[RECORDS TO USE]

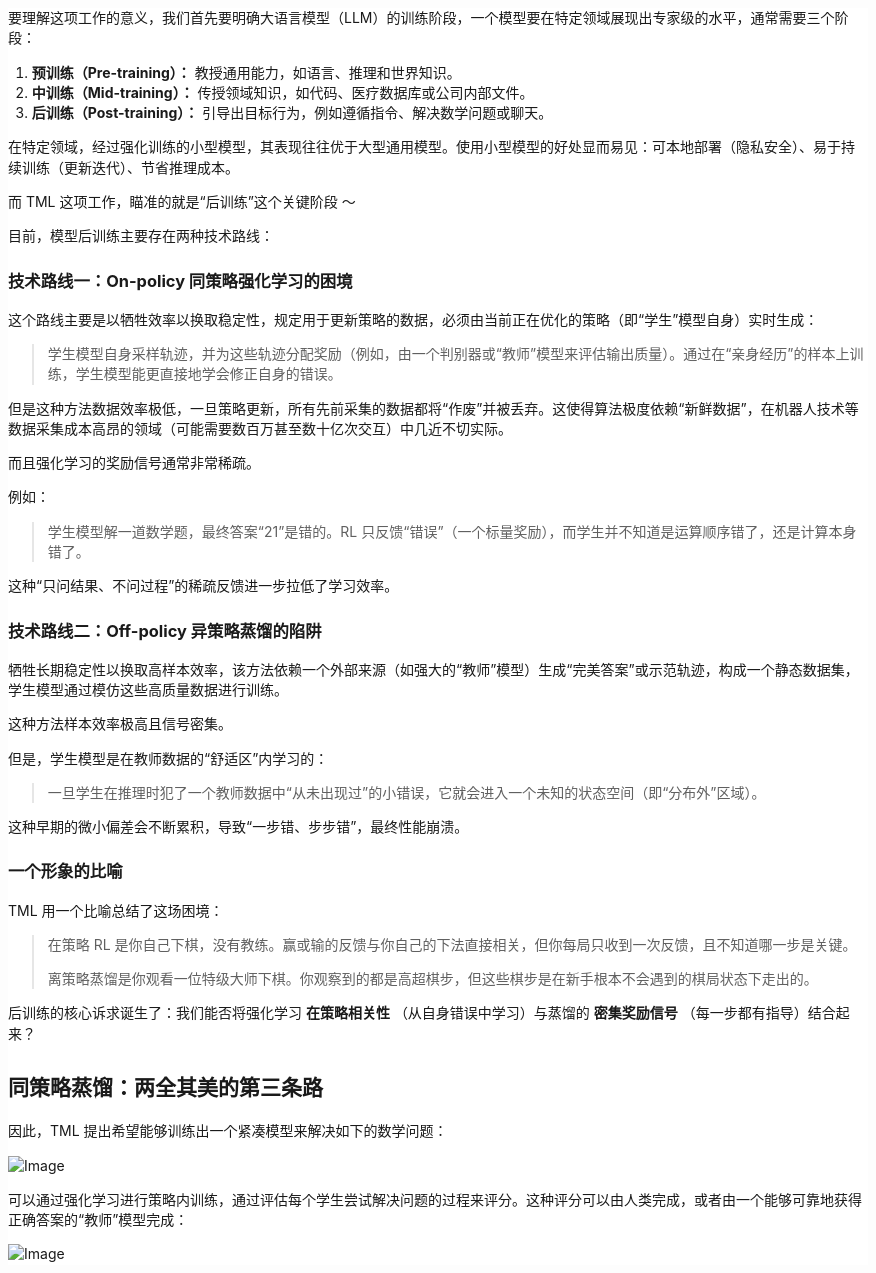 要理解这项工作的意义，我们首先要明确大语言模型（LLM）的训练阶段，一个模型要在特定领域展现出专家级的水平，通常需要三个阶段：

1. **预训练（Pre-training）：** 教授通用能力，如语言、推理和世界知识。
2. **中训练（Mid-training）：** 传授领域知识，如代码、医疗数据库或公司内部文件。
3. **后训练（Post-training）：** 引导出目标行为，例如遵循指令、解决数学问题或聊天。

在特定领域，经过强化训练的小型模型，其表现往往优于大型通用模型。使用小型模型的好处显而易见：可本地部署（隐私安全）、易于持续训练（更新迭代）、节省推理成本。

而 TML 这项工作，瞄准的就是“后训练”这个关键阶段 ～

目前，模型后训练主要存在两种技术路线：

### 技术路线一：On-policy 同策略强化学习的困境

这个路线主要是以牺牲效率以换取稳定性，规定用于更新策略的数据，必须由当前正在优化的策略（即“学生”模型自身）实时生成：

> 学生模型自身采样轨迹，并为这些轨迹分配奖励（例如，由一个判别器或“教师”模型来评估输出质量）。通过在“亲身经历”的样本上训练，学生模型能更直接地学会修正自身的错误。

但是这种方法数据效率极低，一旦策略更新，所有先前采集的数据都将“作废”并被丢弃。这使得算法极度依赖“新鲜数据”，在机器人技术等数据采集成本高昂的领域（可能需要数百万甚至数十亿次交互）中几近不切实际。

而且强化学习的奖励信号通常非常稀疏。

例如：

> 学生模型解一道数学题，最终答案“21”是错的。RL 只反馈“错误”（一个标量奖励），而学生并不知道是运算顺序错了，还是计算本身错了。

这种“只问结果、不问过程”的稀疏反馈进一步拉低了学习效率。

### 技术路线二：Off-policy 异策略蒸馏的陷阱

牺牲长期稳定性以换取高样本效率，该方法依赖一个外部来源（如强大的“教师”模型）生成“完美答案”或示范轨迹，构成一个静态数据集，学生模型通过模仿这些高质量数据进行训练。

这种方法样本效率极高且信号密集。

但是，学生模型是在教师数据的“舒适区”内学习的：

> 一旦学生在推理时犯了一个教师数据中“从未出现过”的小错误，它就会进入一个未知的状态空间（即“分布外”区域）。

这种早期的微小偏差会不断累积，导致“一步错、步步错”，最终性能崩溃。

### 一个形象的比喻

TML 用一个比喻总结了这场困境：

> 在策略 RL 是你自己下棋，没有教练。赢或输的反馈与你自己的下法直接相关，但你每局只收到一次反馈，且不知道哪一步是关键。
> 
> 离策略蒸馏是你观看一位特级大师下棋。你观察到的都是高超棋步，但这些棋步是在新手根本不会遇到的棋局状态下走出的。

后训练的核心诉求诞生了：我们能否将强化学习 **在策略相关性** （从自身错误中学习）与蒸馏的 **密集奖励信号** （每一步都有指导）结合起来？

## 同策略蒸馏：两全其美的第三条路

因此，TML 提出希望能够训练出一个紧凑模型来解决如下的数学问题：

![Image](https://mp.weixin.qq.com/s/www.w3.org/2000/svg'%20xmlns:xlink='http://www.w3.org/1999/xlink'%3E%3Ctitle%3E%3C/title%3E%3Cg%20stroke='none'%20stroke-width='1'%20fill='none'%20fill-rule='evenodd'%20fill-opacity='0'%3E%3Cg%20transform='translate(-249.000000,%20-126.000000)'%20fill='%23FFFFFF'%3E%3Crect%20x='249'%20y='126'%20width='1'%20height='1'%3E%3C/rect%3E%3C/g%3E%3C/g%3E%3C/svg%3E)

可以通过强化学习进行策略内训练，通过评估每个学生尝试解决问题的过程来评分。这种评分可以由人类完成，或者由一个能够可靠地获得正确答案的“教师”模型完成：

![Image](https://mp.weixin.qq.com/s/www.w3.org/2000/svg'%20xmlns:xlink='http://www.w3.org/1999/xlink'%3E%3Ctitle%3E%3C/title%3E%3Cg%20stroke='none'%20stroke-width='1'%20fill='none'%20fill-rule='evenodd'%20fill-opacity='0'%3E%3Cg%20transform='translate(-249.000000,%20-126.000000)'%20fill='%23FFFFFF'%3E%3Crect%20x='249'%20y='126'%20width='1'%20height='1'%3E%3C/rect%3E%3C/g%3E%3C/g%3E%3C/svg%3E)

[/RECORDS TO USE]
[RECORDS TO USE]

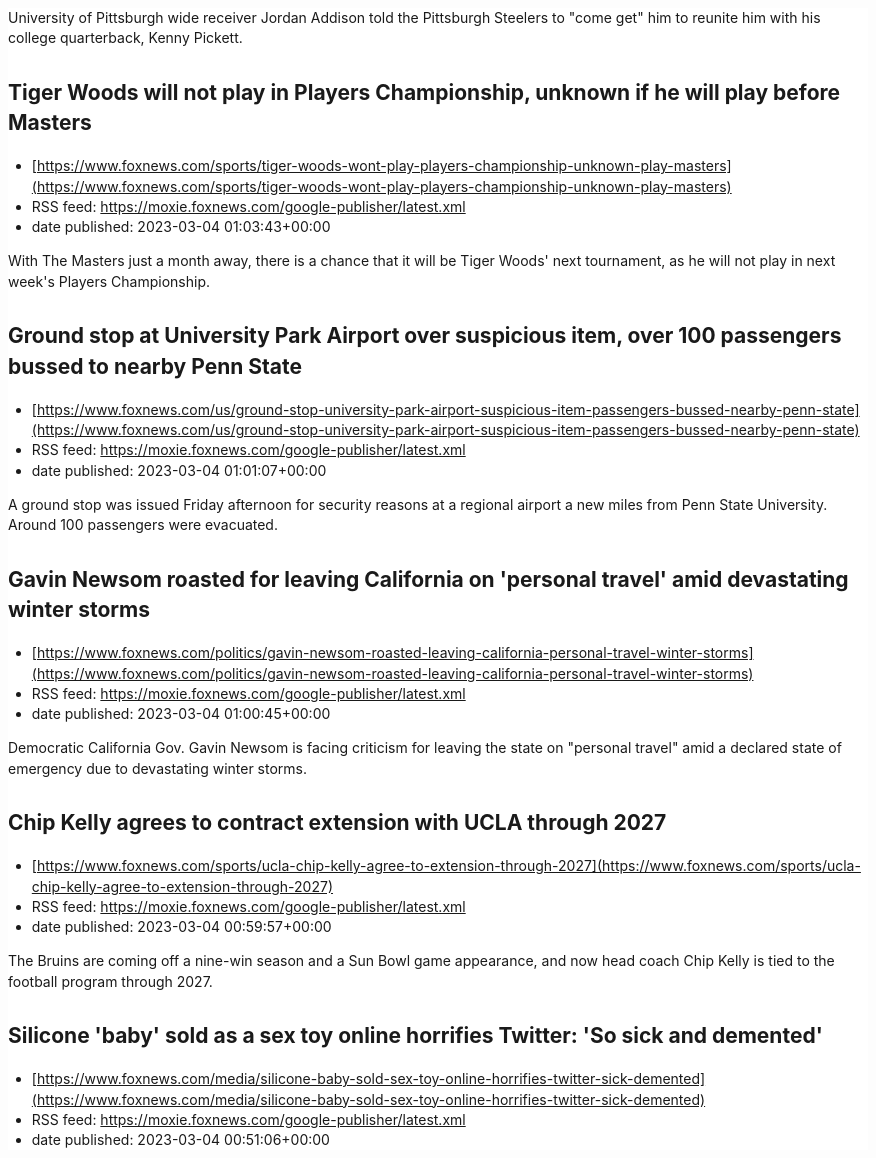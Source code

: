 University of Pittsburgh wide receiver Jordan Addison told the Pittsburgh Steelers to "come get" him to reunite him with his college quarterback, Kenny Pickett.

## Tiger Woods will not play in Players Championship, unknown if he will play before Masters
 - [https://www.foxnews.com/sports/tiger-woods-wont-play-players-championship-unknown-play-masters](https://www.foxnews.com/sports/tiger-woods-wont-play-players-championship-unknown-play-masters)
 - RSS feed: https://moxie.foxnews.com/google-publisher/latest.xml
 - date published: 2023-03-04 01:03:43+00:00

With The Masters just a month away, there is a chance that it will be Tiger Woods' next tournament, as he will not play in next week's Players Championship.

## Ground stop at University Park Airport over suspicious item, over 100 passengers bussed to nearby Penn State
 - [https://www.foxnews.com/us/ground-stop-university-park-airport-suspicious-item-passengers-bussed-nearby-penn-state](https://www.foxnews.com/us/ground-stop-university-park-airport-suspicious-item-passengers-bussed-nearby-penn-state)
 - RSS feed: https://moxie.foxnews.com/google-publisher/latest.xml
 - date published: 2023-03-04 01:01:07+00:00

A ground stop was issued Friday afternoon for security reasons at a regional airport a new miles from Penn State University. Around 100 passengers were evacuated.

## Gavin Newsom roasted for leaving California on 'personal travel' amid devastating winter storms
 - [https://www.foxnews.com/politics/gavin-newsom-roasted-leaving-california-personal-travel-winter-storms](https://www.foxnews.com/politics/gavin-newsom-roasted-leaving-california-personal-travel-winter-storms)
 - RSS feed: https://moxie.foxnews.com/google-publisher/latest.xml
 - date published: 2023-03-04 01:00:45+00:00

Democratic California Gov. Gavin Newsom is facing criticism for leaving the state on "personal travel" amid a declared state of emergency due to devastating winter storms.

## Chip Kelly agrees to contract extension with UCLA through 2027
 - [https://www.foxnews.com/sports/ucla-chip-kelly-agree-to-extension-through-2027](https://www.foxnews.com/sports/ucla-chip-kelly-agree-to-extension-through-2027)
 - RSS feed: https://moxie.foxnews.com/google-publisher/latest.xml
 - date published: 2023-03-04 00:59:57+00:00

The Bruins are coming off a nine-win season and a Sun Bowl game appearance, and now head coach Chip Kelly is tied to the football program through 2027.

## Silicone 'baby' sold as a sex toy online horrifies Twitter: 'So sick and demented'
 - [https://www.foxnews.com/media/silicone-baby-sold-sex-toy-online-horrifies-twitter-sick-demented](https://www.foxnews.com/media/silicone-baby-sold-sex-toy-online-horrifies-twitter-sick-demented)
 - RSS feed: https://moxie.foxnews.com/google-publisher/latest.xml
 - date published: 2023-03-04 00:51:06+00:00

[/RECORDS TO USE]
[RECORDS TO USE]

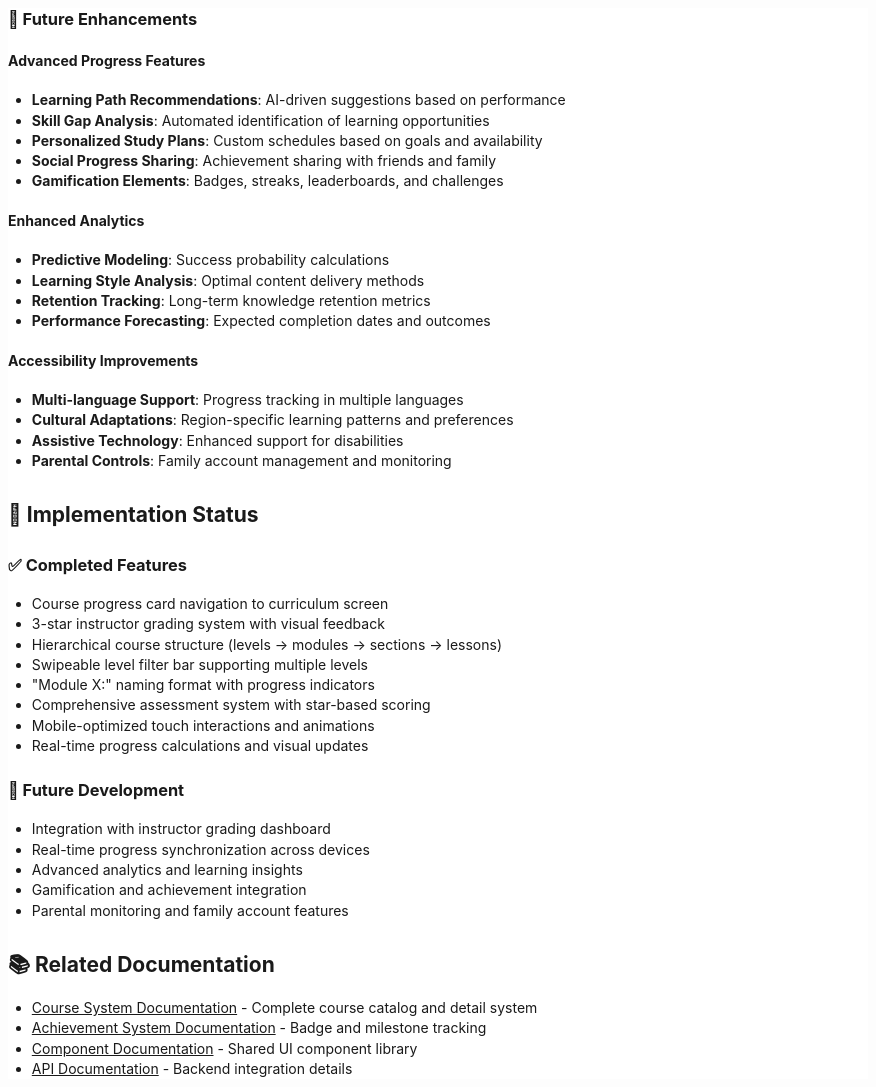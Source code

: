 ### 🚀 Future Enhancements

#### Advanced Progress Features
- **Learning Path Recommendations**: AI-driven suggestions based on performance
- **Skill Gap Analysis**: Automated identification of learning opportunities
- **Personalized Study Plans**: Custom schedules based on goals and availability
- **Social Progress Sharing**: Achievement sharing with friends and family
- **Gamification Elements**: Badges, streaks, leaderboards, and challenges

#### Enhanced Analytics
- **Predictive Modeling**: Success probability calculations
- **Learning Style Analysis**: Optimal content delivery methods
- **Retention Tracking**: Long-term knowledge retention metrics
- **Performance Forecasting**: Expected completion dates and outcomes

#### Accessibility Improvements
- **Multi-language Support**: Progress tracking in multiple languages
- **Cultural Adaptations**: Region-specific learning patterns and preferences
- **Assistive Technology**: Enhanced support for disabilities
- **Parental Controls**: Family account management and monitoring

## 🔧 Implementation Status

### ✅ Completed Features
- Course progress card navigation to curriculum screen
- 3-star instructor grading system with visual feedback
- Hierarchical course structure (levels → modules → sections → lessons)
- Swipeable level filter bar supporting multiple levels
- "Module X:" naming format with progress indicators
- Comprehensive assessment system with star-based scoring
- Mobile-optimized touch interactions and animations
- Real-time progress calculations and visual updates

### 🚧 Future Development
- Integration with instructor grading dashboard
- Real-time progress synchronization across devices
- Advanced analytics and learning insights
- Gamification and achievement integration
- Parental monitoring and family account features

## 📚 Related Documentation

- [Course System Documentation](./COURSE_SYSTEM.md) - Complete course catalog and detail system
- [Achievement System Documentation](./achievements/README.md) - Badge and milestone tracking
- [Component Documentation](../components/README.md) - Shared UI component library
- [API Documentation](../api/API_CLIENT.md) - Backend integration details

[/RECORDS TO USE]

■ WHAT YOU HAVE TO DO: Would you transcribe the lines above exactly, going from the line bearing "要理解这项工作的意义，我们首" through the line bearing "因此，TML 提出希望能够训练出一个紧凑模型来解决如下的数学问题：", and drop the pictures from the copy?

■ REPLY TO THE TASK:
 要理解这项工作的意义，我们首先要明确大语言模型（LLM）的训练阶段，一个模型要在特定领域展现出专家级的水平，通常需要三个阶段：

1. **预训练（Pre-training）：** 教授通用能力，如语言、推理和世界知识。
2. **中训练（Mid-training）：** 传授领域知识，如代码、医疗数据库或公司内部文件。
3. **后训练（Post-training）：** 引导出目标行为，例如遵循指令、解决数学问题或聊天。

在特定领域，经过强化训练的小型模型，其表现往往优于大型通用模型。使用小型模型的好处显而易见：可本地部署（隐私安全）、易于持续训练（更新迭代）、节省推理成本。

而 TML 这项工作，瞄准的就是“后训练”这个关键阶段 ～

目前，模型后训练主要存在两种技术路线：

### 技术路线一：On-policy 同策略强化学习的困境

这个路线主要是以牺牲效率以换取稳定性，规定用于更新策略的数据，必须由当前正在优化的策略（即“学生”模型自身）实时生成：

> 学生模型自身采样轨迹，并为这些轨迹分配奖励（例如，由一个判别器或“教师”模型来评估输出质量）。通过在“亲身经历”的样本上训练，学生模型能更直接地学会修正自身的错误。

但是这种方法数据效率极低，一旦策略更新，所有先前采集的数据都将“作废”并被丢弃。这使得算法极度依赖“新鲜数据”，在机器人技术等数据采集成本高昂的领域（可能需要数百万甚至数十亿次交互）中几近不切实际。

而且强化学习的奖励信号通常非常稀疏。

例如：

> 学生模型解一道数学题，最终答案“21”是错的。RL 只反馈“错误”（一个标量奖励），而学生并不知道是运算顺序错了，还是计算本身错了。

这种“只问结果、不问过程”的稀疏反馈进一步拉低了学习效率。

### 技术路线二：Off-policy 异策略蒸馏的陷阱

牺牲长期稳定性以换取高样本效率，该方法依赖一个外部来源（如强大的“教师”模型）生成“完美答案”或示范轨迹，构成一个静态数据集，学生模型通过模仿这些高质量数据进行训练。

这种方法样本效率极高且信号密集。

但是，学生模型是在教师数据的“舒适区”内学习的：

> 一旦学生在推理时犯了一个教师数据中“从未出现过”的小错误，它就会进入一个未知的状态空间（即“分布外”区域）。

这种早期的微小偏差会不断累积，导致“一步错、步步错”，最终性能崩溃。

### 一个形象的比喻

TML 用一个比喻总结了这场困境：

> 在策略 RL 是你自己下棋，没有教练。赢或输的反馈与你自己的下法直接相关，但你每局只收到一次反馈，且不知道哪一步是关键。
> 
> 离策略蒸馏是你观看一位特级大师下棋。你观察到的都是高超棋步，但这些棋步是在新手根本不会遇到的棋局状态下走出的。

后训练的核心诉求诞生了：我们能否将强化学习 **在策略相关性** （从自身错误中学习）与蒸馏的 **密集奖励信号** （每一步都有指导）结合起来？

## 同策略蒸馏：两全其美的第三条路

因此，TML 提出希望能够训练出一个紧凑模型来解决如下的数学问题：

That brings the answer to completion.